◆ WHAT YOU NEED TO DO: Search the records below for the word "policies". Pull out each line that has it.

*** INPUT FOR THIS TASK Section Begins ***

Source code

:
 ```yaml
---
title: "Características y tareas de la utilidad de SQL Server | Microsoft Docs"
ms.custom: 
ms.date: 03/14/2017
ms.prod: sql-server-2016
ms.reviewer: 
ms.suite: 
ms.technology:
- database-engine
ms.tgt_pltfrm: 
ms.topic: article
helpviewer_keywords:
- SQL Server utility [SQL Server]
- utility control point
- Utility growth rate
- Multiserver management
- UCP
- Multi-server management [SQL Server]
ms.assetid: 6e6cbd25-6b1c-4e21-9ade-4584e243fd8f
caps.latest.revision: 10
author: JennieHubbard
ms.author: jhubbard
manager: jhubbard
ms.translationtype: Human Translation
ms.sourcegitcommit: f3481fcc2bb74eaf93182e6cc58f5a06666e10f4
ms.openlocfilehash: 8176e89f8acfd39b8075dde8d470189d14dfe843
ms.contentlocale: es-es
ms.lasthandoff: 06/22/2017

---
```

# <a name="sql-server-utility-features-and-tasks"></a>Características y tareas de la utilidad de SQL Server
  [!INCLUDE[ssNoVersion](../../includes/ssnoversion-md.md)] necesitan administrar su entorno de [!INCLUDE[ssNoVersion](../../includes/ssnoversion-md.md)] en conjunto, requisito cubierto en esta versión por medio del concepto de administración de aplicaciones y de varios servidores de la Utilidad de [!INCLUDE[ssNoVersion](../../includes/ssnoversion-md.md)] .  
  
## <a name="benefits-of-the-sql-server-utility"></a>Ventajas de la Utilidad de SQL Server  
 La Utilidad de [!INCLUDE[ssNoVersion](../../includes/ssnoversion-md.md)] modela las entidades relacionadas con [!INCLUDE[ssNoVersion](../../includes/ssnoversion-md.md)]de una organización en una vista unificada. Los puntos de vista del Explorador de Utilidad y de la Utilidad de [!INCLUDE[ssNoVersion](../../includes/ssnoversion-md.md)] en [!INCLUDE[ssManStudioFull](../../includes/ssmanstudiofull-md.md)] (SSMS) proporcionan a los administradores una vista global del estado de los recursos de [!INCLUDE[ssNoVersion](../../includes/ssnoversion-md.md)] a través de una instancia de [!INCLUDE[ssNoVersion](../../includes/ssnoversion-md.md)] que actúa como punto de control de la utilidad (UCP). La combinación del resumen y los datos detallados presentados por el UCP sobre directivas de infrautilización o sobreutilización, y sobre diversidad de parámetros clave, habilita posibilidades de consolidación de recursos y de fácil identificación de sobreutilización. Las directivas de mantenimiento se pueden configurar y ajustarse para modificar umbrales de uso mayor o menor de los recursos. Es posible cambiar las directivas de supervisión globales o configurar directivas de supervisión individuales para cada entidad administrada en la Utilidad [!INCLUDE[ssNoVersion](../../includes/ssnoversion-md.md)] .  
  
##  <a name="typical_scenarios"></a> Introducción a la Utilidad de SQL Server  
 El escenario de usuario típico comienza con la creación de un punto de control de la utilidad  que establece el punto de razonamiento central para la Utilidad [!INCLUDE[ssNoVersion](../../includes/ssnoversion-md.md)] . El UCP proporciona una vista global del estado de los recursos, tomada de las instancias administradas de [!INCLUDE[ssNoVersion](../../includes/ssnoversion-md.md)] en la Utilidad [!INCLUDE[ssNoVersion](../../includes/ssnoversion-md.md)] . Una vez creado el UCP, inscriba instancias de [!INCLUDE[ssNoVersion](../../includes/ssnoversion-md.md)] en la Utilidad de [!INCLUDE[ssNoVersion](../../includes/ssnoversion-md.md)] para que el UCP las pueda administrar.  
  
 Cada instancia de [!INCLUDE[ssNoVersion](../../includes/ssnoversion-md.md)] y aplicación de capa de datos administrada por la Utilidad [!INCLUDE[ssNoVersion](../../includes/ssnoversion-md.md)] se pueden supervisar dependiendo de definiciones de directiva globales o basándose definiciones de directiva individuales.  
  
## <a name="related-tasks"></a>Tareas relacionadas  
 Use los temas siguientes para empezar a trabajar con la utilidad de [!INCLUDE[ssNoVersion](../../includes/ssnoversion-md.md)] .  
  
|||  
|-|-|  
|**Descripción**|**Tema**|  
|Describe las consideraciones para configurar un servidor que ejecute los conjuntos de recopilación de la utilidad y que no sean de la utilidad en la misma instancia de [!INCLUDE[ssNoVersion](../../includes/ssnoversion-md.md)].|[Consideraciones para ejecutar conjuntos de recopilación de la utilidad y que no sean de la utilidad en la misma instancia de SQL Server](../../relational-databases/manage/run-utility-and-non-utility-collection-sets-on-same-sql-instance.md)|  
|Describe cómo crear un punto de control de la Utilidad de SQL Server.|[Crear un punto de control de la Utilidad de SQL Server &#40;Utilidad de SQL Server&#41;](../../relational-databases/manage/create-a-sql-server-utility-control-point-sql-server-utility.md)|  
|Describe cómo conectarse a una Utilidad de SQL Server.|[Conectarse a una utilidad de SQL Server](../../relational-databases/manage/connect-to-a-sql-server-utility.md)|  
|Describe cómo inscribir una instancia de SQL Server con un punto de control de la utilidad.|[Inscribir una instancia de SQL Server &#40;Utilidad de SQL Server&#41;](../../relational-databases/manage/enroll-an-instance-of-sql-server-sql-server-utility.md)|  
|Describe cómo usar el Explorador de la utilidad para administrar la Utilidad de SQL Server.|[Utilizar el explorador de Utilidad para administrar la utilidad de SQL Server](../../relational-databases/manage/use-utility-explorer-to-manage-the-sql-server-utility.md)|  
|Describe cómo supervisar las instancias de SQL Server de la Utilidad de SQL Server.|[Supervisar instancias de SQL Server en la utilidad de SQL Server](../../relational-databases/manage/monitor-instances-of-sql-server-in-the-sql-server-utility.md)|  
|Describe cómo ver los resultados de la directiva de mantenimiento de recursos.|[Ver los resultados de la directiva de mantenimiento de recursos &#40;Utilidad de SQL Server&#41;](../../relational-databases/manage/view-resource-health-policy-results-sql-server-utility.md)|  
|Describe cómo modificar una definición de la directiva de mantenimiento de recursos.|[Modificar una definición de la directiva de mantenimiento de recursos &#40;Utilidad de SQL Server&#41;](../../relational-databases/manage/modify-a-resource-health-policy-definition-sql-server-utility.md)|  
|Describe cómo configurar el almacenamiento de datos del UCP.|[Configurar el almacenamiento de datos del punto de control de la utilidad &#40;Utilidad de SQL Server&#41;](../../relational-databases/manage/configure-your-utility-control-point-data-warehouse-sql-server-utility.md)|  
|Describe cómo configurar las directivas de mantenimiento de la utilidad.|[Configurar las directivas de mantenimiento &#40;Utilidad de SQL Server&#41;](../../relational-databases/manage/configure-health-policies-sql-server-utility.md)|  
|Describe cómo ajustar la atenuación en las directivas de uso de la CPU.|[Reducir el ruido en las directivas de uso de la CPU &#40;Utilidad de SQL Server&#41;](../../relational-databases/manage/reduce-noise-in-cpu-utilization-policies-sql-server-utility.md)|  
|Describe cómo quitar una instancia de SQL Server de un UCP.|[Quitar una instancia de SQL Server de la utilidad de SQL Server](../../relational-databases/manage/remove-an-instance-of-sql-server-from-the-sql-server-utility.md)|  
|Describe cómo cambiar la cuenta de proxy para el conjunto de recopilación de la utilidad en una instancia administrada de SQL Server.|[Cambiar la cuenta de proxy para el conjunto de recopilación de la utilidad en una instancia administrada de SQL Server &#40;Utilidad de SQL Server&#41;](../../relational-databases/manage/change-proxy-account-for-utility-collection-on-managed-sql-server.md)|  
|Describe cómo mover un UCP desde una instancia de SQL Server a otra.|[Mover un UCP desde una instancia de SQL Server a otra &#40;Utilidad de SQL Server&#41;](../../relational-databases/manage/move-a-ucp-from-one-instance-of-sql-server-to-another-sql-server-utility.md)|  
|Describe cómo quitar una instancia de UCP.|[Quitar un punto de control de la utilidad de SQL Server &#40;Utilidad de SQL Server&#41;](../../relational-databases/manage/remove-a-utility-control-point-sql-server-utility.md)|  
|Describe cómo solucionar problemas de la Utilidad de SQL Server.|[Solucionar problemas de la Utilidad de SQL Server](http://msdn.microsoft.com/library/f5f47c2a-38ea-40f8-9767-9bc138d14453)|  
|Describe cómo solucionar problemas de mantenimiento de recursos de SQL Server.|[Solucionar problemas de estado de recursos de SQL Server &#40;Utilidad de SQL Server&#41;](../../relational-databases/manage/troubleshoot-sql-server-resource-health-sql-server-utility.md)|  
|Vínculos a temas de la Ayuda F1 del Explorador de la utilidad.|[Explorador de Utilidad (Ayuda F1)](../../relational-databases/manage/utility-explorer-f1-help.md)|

*** INPUT FOR THIS TASK Section Ends ***

◆ REPLY TO THE TASK:
|Describe cómo configurar las directivas de mantenimiento de la utilidad.|[Configurar las directivas de mantenimiento &#40;Utilidad de SQL Server&#41;](../../relational-databases/manage/configure-health-policies-sql-server-utility.md)|  
|Describe cómo ajustar la atenuación en las directivas de uso de la CPU.|[Reducir el ruido en las directivas de uso de la CPU &#40;Utilidad de SQL Server&#41;](../../relational-databases/manage/reduce-noise-in-cpu-utilization-policies-sql-server-utility.md)|  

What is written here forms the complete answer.